Le plan « Culture près de chez vous » qui repose notamment sur de nouvelles méthodes de travail entre les services de l’Etat et les collectivités territoriales, part d’un constat. A côté d’un maillage culturel particulièrement dense du territoire, il reste des « zones blanches », notamment dans les territoires ruraux, périurbains ou ultramarins, où la culture est plus difficile d’accès.
C’est pourquoi Françoise Nyssen a proposé de mettre en place une politique spécifique en faveur de ces territoires. La moitié de ces territoires culturels prioritaires sont concentrés dans huit départements : l’Eure, le Loiret, la Guadeloupe, la Guyane, la Martinique, la Moselle, les Vosges et la Réunion.
L’inégalité territoriale, pointée par madame la ministre de la culture est bien réelle. La concentration des moyens sur Paris et le centralisme de la politique culturelle, dresse le constat que pour chaque euro investi par habitant en province, dix euros sont investis à Paris.
Il était temps de le reconnaître. Mais il serait surtout temps d’agir en conséquence. Prioritairement en apportant la reconnaissance qu’elles méritent aux équipes qui font vivre les projets des théâtres en province et en renforçant leurs missions et leur fonctionnement.
Car si tout cela sur le papier semble partir de bonnes intentions, en grattant un peu dans la méthode on découvre une fois encore que les «déserts culturels», sont regardés de très haut. Quant aux établissements de proximité, chevilles ouvrières de la structuration d’une véritable politique culturelle décentralisée sur le territoire, ils sont une nouvelle fois laissés sans perspectives et sans considération.
Créer, partager, transmettre l’Art ne se pense pas en régions ou en banlieues dans les mêmes termes qu’à Paris.
Comment est-il possible, en partant d’un état des lieux aussi lucide, de répondre par encore davantage de centralisme ? En gros, le gouvernement veut s’appuyer sur les grands équipements culturels publics nationaux pour mieux diffuser l’art et la culture sur les territoires. Force est de constater, madame la ministre, que la quasi-totalité de ces grands équipements se trouvent à Paris intra-muros..
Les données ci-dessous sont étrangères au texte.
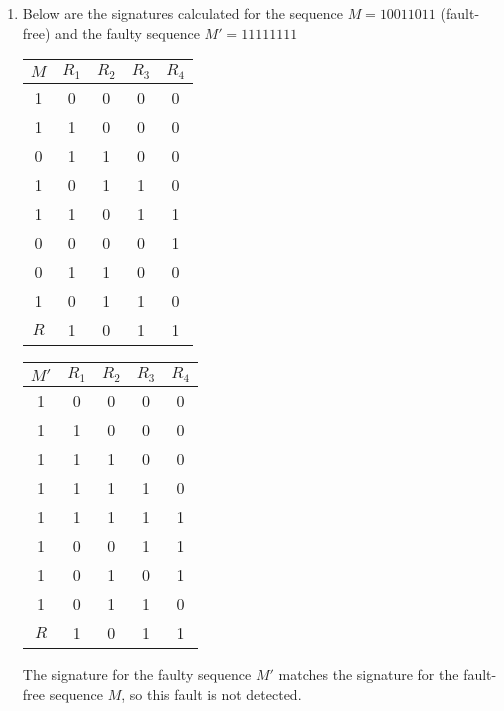 \documentclass[a4paper,12pt]{article}
\begin{document}
\begin{enumerate}
        \item Below are the signatures calculated for the sequence $M = {10011011}$ (fault-free) and the faulty sequence $M' = {11111111}$

            \begin{tabular}{|c|c|c|c|c|}
                \hline
                $M$ & $R_1$ & $R_2$ & $R_3$ & $R_4$ \\ \hline
                1   & 0     & 0     & 0     & 0     \\ \hline
                1   & 1     & 0     & 0     & 0     \\ \hline
                0   & 1     & 1     & 0     & 0     \\ \hline
                1   & 0     & 1     & 1     & 0     \\ \hline
                1   & 1     & 0     & 1     & 1     \\ \hline
                0   & 0     & 0     & 0     & 1     \\ \hline
                0   & 1     & 1     & 0     & 0     \\ \hline
                1   & 0     & 1     & 1     & 0     \\ \hline
                $R$ & 1     & 0     & 1     & 1     \\ \hline
            \end{tabular}
            \begin{tabular}{|c|c|c|c|c|}
                \hline
                $M'$ & $R_1$ & $R_2$ & $R_3$ & $R_4$ \\ \hline
                1    & 0     & 0     & 0     & 0     \\ \hline
                1    & 1     & 0     & 0     & 0     \\ \hline
                1    & 1     & 1     & 0     & 0     \\ \hline
                1    & 1     & 1     & 1     & 0     \\ \hline
                1    & 1     & 1     & 1     & 1     \\ \hline
                1    & 0     & 0     & 1     & 1     \\ \hline
                1    & 0     & 1     & 0     & 1     \\ \hline
                1    & 0     & 1     & 1     & 0     \\ \hline
                $R$  & 1     & 0     & 1     & 1     \\ \hline
            \end{tabular}

            The signature for the faulty sequence $M'$ matches the signature for the fault-free sequence $M$, so this fault is not detected.

    \end{enumerate}
\end{document}
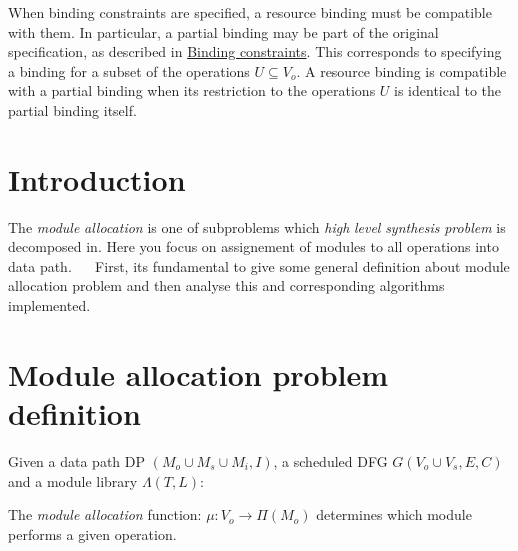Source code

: When binding constraints are specified, a resource binding must be compatible with them. In particular, a partial binding may be part of the original specification, as described in \hyperlink{src_HLS_binding_constraints_page}{Binding constraints}. This corresponds to specifying a binding for a subset of the operations $U\subseteq V_o$. A resource binding is compatible with a partial binding when its restriction to the operations $U$ is identical to the partial binding itself.\hypertarget{PandA_DOC_intro}{}\section{Introduction}\label{PandA_DOC_intro}
The {\itshape module} {\itshape allocation} is one of subproblems which {\itshape high} {\itshape level} {\itshape synthesis} {\itshape problem} is decomposed in. Here you focus on assignement of modules to all operations into data path.~\newline
~\newline
 First, it\textquotesingle{}s fundamental to give some general definition about module allocation problem and then analyse this and corresponding algorithms implemented.~\newline
~\newline
 \hypertarget{src_HLS_module_binding_page_def_module}{}\section{Module allocation problem definition}\label{src_HLS_module_binding_page_def_module}
Given a data path DP $(M_o\cup M_s\cup M_i,I)$, a scheduled D\+FG $G(V_o\cup V_s,E,C)$ and a module library $\Lambda (T,L)$\+: ~\newline

\begin{DoxyItemize}
\item The {\itshape module} {\itshape allocation} function\+: $ \mu :V_o \rightarrow \Pi (M_o)$ determines which module performs a given operation.
\end{DoxyItemize}

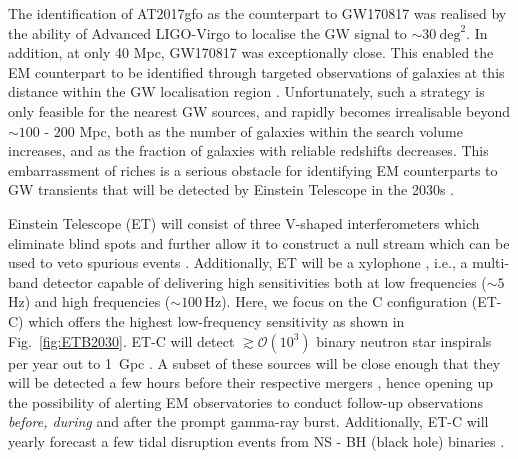 \documentclass{aa}
\begin{document}
The identification of AT2017gfo as the counterpart to GW170817 was realised by the 
ability of Advanced LIGO-Virgo to localise the GW signal to $\sim30~\mathrm{deg}^2$.
In addition, at only 40 Mpc, GW170817 was exceptionally close. This enabled the EM counterpart to be identified through targeted observations of galaxies at this distance within the GW localisation region \citep{Coul17}. Unfortunately, such a strategy is only feasible for the nearest GW sources, and rapidly becomes irrealisable beyond $\sim100$ - $200$ Mpc, both as the number of galaxies within the search volume increases, and as the fraction of galaxies with reliable redshifts decreases. 
This embarrassment of riches is a serious obstacle for identifying EM counterparts to GW transients that will be detected by Einstein Telescope in the 2030s \citep{ET_doc}.

 Einstein Telescope (ET) will consist of three
 V-shaped interferometers which eliminate blind spots and further allow it to construct a null
 stream \citep{Sathyaprakash:2012jk} which can be used to veto spurious events \citep{Wen:2005ui}. 
 Additionally, ET will be a xylophone \citep{Hild:2009ns}, i.e., a multi-band detector capable of delivering high sensitivities both at low frequencies ($\sim 5\,$Hz) and high frequencies ($\sim 100\,$Hz). 
 Here, we focus on the C configuration (ET-C) which offers the highest low-frequency sensitivity as shown in Fig.~\ref{fig:ETB2030}.
 ET-C will detect $\gtrsim\mathcal{O}(10^3)$ binary neutron star inspirals per year out to 1~Gpc \citep{Akcay18}.  %
 A subset of these sources will be close enough that they will be detected a few hours
before their respective mergers \citep{Akcay18}, hence opening up the possibility of alerting EM
observatories to conduct follow-up observations \emph{before, during} and after the prompt gamma-ray burst. 
Additionally, ET-C will yearly forecast a few tidal disruption events from NS - BH (black hole) binaries \citep{Akcay18}.
\end{document}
Répondre au problème du centralisme par encore plus de centralisme

Demander aux établissements nationaux parisiens de rayonner en diffusant leurs productions sur ces territoires, relève d’une méconnaissance totale de la situation et d’un mépris certain pour l’ensemble des acteurs culturels locaux. Pourtant ce sont de ces territoires qu’émergent les artistes les plus inventifs et les plus innovants.
Nos territoires ont besoin d’un réel soutien affirmé de l’Etat à toutes les structures de création et de diffusion implantées en régions. Structures dont l’existence et les missions essentielles sont trop souvent abandonnées au bon vouloir des collectivités territoriales. Nous pouvons en déplorer le résultat dans le cas de notre territoire.
Les habitants de ce pays ont besoin d’une politique publique digne de ce nom qui s’engage pour eux au même titre que pour les habitants de la capitale.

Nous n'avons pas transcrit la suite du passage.